Thursday, August 1, 2019

Who gets a warm welcome?


In late 2007, I began a chapter of my life that few of my white countrymen ever experience: I lived as an ethnic minority in a community within the United States.

Nogales, Arizona, is a border town of 20,000 inhabitants and about 95 percent are of Mexican descent. The Nogales International offered me a reporting job and I jumped at the chance to live in the desert Southwest, right next door to Mexico.

Although I was keenly aware of being Anglo and being different, I never once experienced any discrimination during my three years in Nogales. Speaking Spanish helped me bridge the differences. Most people were warm and welcoming, and the only time I felt any hostility had to do with something I wrote for the newspaper, not my race.

Contrast that reception with the cold shoulder that Latinos sometimes feel when they move into an insulated white community, such as Central Oregon. I grew up in such a community, near Tacoma, Washington, in the 1950s. Fortunately, my parents never made rude comments about people of color, and as I grew up, I found friends of many different backgrounds.

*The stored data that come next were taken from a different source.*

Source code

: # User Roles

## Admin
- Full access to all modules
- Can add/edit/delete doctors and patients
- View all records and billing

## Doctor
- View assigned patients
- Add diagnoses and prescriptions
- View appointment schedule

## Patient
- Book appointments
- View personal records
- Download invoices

I raised my daughter in the Sonoma County, California wine country where Anglos and Latinos get along with each other and kids can learn Spanish in elementary school. In Southern Arizona, with its large Latino and smaller black and Native populations, I found a similar comfort level among people of different groups. How can we get to this level of tolerance in Deschutes County?

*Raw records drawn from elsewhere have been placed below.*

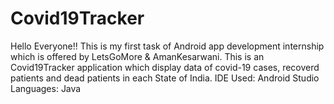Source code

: # Covid19Tracker
Hello Everyone!! 
This is my first task of Android app development internship which is offered by LetsGoMore & AmanKesarwani.
This is an Covid19Tracker application which display data of covid-19 cases, recoverd patients and dead patients in each State of India.
IDE Used: Android Studio
Languages: Java 
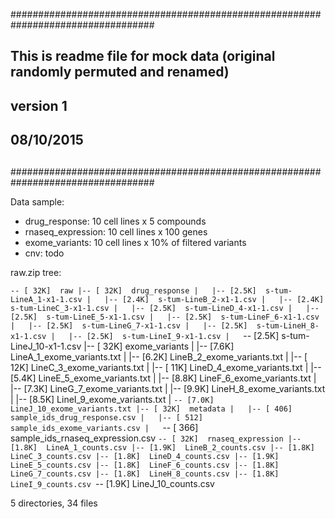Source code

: ##################################################################################
## This is readme file for mock data (original randomly permuted and renamed)	##
## 									    	##
## version 1								    	##
## 								            	##
## 08/10/2015						    		    	##
##									    	##
##################################################################################

Data sample:
 - drug_response:	10 cell lines x 5 compounds
 - rnaseq_expression:	10 cell lines x 100 genes
 - exome_variants:	10 cell lines x 10% of filtered variants
 - cnv: todo

raw.zip tree:

`-- [ 32K]  raw
    |-- [ 32K]  drug_response
    |   |-- [2.5K]  s-tum-LineA_1-x1-1.csv
    |   |-- [2.4K]  s-tum-LineB_2-x1-1.csv
    |   |-- [2.4K]  s-tum-LineC_3-x1-1.csv
    |   |-- [2.5K]  s-tum-LineD_4-x1-1.csv
    |   |-- [2.5K]  s-tum-LineE_5-x1-1.csv
    |   |-- [2.5K]  s-tum-LineF_6-x1-1.csv
    |   |-- [2.5K]  s-tum-LineG_7-x1-1.csv
    |   |-- [2.5K]  s-tum-LineH_8-x1-1.csv
    |   |-- [2.5K]  s-tum-LineI_9-x1-1.csv
    |   `-- [2.5K]  s-tum-LineJ_10-x1-1.csv
    |-- [ 32K]  exome_variants
    |   |-- [7.6K]  LineA_1_exome_variants.txt
    |   |-- [6.2K]  LineB_2_exome_variants.txt
    |   |-- [ 12K]  LineC_3_exome_variants.txt
    |   |-- [ 11K]  LineD_4_exome_variants.txt
    |   |-- [5.4K]  LineE_5_exome_variants.txt
    |   |-- [8.8K]  LineF_6_exome_variants.txt
    |   |-- [7.3K]  LineG_7_exome_variants.txt
    |   |-- [9.9K]  LineH_8_exome_variants.txt
    |   |-- [8.5K]  LineI_9_exome_variants.txt
    |   `-- [7.0K]  LineJ_10_exome_variants.txt
    |-- [ 32K]  metadata
    |   |-- [ 406]  sample_ids_drug_response.csv
    |   |-- [ 512]  sample_ids_exome_variants.csv
    |   `-- [ 366]  sample_ids_rnaseq_expression.csv
    `-- [ 32K]  rnaseq_expression
        |-- [1.8K]  LineA_1_counts.csv
        |-- [1.9K]  LineB_2_counts.csv
        |-- [1.8K]  LineC_3_counts.csv
        |-- [1.8K]  LineD_4_counts.csv
        |-- [1.9K]  LineE_5_counts.csv
        |-- [1.8K]  LineF_6_counts.csv
        |-- [1.8K]  LineG_7_counts.csv
        |-- [1.8K]  LineH_8_counts.csv
        |-- [1.8K]  LineI_9_counts.csv
        `-- [1.9K]  LineJ_10_counts.csv

5 directories, 34 files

White residents who react with fear when immigrants and people of color move into their community mistrust the newcomers only because they have never talked with each other about the things they have in common. Others extend their hand in friendship to their new neighbors.

In September, Central Oregonians who want to bridge this divide are organizing Bend’s third annual Welcoming Week to help bring citizens and immigrants together. Stay tuned for the 2019 events.








1 comment:

  1. Thank you Denise for this perspective. And for sharing your experiences.